In November 1950 the Virgin Islands held its first general election in nearly half a century, choosing the members of the soon-to-be-restored Legislative Council in accordance with a constitution adopted earlier that year.

This 70th anniversary is cause for celebration, and we applaud the House of Assembly for holding a special sitting this month to commemorate an occasion that too often has passed largely unnoticed.

In the future, though, we would like to see much more fanfare each year. To our thinking, an annual observance should include public activities and school events honouring historical figures who played a part in the restoration and the 1949 protest march that led up to it.

Names such as Theodolph Faulkner, Isaac “Glannie” Fonseca and Carlton de Castro should be as well known in the VI as famous foreign singers and movie stars.

An annual observance would also be an opportune time for government to boost support to the VI Studies Institute and other scholars to research the history of the restoration. Some of today’s seniors, after all, attended the 1949 march and were old enough to vote in the 1950 election.

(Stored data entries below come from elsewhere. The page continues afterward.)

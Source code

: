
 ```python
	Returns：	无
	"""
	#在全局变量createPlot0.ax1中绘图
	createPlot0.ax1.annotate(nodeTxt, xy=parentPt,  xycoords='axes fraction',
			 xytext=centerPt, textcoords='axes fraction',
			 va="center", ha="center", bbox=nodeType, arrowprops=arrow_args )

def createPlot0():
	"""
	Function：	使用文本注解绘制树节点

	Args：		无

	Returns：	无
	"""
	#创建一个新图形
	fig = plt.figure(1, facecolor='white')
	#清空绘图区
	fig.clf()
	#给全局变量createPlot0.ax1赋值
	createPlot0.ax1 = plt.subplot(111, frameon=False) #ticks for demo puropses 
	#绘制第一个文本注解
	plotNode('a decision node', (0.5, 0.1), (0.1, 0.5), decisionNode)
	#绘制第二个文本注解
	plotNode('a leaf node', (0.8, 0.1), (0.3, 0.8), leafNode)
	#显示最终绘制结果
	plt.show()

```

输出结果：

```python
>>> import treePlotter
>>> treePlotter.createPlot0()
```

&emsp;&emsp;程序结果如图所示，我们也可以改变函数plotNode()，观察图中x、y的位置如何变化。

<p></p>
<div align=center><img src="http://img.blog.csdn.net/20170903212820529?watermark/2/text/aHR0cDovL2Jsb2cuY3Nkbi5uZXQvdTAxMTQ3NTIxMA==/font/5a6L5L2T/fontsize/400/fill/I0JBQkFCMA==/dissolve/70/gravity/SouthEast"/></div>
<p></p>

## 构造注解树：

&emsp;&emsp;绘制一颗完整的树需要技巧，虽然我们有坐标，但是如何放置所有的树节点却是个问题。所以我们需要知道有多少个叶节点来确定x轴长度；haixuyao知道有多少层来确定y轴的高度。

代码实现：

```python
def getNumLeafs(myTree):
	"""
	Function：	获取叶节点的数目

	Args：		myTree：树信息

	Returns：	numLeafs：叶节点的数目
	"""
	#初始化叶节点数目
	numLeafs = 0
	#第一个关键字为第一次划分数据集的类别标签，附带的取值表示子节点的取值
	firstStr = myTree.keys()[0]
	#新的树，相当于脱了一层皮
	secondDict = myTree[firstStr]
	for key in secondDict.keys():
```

As the territory prepares for a constitutional review this year, the anniversary is even more important than usual. The restoration of the legislature was a key steppingstone in the VI’s political development.

Since then, the territory has moved gradually through a series of constitutions that have devolved greater power from the United Kingdom to elected leaders here.

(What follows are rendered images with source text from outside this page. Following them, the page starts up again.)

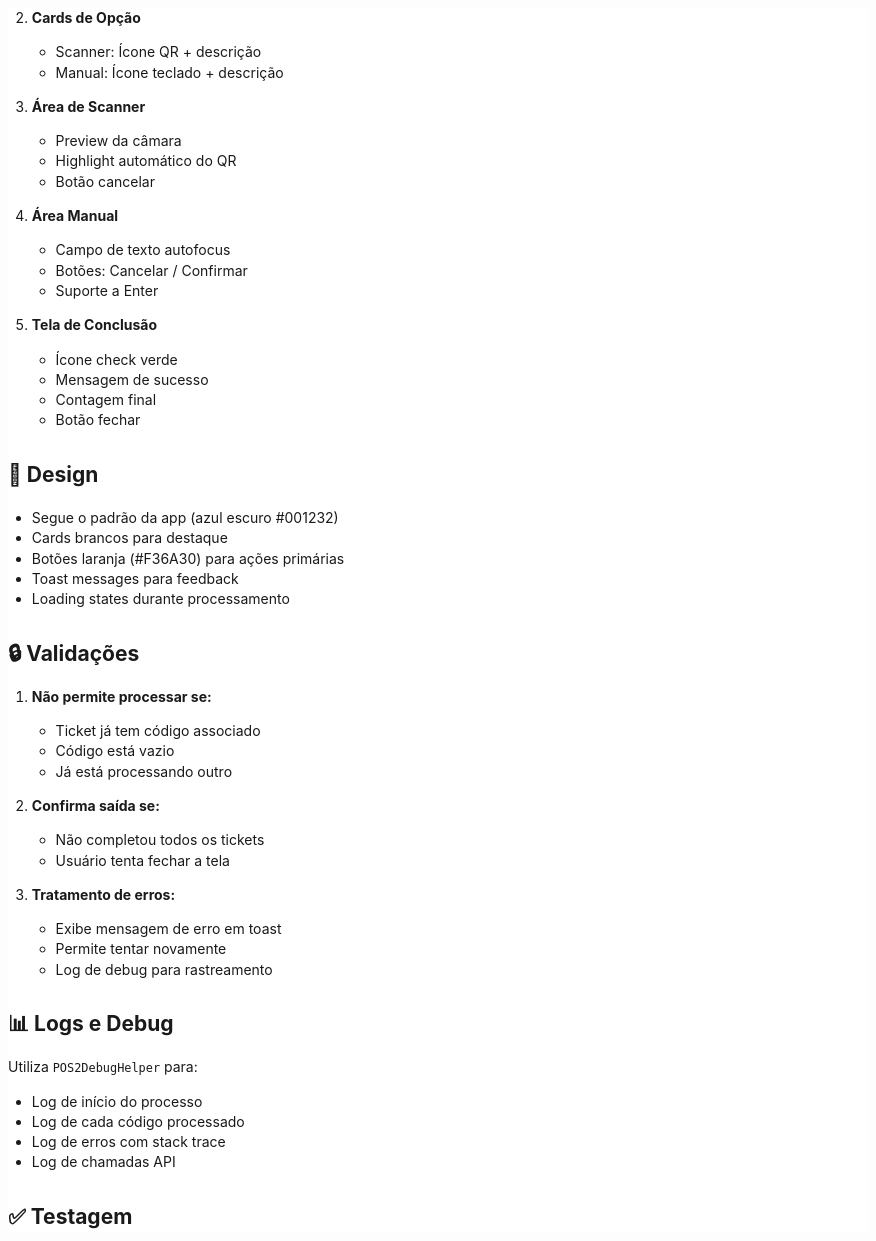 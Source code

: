 2. **Cards de Opção**
   - Scanner: Ícone QR + descrição
   - Manual: Ícone teclado + descrição

3. **Área de Scanner**
   - Preview da câmara
   - Highlight automático do QR
   - Botão cancelar

4. **Área Manual**
   - Campo de texto autofocus
   - Botões: Cancelar / Confirmar
   - Suporte a Enter

5. **Tela de Conclusão**
   - Ícone check verde
   - Mensagem de sucesso
   - Contagem final
   - Botão fechar

## 🎨 Design

- Segue o padrão da app (azul escuro #001232)
- Cards brancos para destaque
- Botões laranja (#F36A30) para ações primárias
- Toast messages para feedback
- Loading states durante processamento

## 🔒 Validações

1. **Não permite processar se:**
   - Ticket já tem código associado
   - Código está vazio
   - Já está processando outro

2. **Confirma saída se:**
   - Não completou todos os tickets
   - Usuário tenta fechar a tela

3. **Tratamento de erros:**
   - Exibe mensagem de erro em toast
   - Permite tentar novamente
   - Log de debug para rastreamento

## 📊 Logs e Debug

Utiliza `POS2DebugHelper` para:
- Log de início do processo
- Log de cada código processado
- Log de erros com stack trace
- Log de chamadas API

## ✅ Testagem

We hope the next constitution will continue this trend. But as we have argued often on this page, the VI also must ask itself hard questions.

Why, for instance, hasn’t the territory fully shed the colonial yoke 70 years after the restoration of the legislature? If the population wants to remain a part of the UK indefinitely, shouldn’t leaders be pushing for a more permanent arrangement, such as seats in the UK Parliament under a system agreed by the people here?

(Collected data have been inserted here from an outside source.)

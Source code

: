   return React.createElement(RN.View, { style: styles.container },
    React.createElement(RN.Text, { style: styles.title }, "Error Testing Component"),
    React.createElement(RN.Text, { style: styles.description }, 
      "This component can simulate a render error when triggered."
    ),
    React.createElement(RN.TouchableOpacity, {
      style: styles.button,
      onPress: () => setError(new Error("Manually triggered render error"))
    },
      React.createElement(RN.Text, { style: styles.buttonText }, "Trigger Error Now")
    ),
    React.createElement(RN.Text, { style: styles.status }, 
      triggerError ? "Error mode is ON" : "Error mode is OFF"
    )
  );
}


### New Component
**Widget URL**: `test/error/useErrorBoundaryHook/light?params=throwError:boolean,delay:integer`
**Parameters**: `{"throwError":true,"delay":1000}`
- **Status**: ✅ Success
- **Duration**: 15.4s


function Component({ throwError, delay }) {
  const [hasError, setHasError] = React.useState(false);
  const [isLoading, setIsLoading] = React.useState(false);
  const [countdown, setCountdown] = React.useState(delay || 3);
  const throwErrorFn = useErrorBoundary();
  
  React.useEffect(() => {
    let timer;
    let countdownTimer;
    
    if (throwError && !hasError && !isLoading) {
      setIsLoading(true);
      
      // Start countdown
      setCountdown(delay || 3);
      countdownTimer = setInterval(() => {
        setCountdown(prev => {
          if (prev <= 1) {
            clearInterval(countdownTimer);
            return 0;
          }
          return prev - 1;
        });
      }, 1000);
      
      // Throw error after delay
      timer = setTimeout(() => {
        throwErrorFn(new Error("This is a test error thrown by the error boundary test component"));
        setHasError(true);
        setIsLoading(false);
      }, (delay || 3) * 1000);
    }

If, on the other hand, the people want full independence, isn’t it high time to ask what is standing in the way of that goal and how it can be reached?

By this time next year, we hope that such questions will be answered. In our view, the current system of government — which in spite of much progress is still rooted in colonialism no matter what euphemisms are used to describe it — should not be considered a permanent solution.

Such discussions should be renewed yearly at this anniversary. Surely, we owe that much to the men and women whose 1949 march and other activism led to the restoration of the Legislative Council seven decades ago.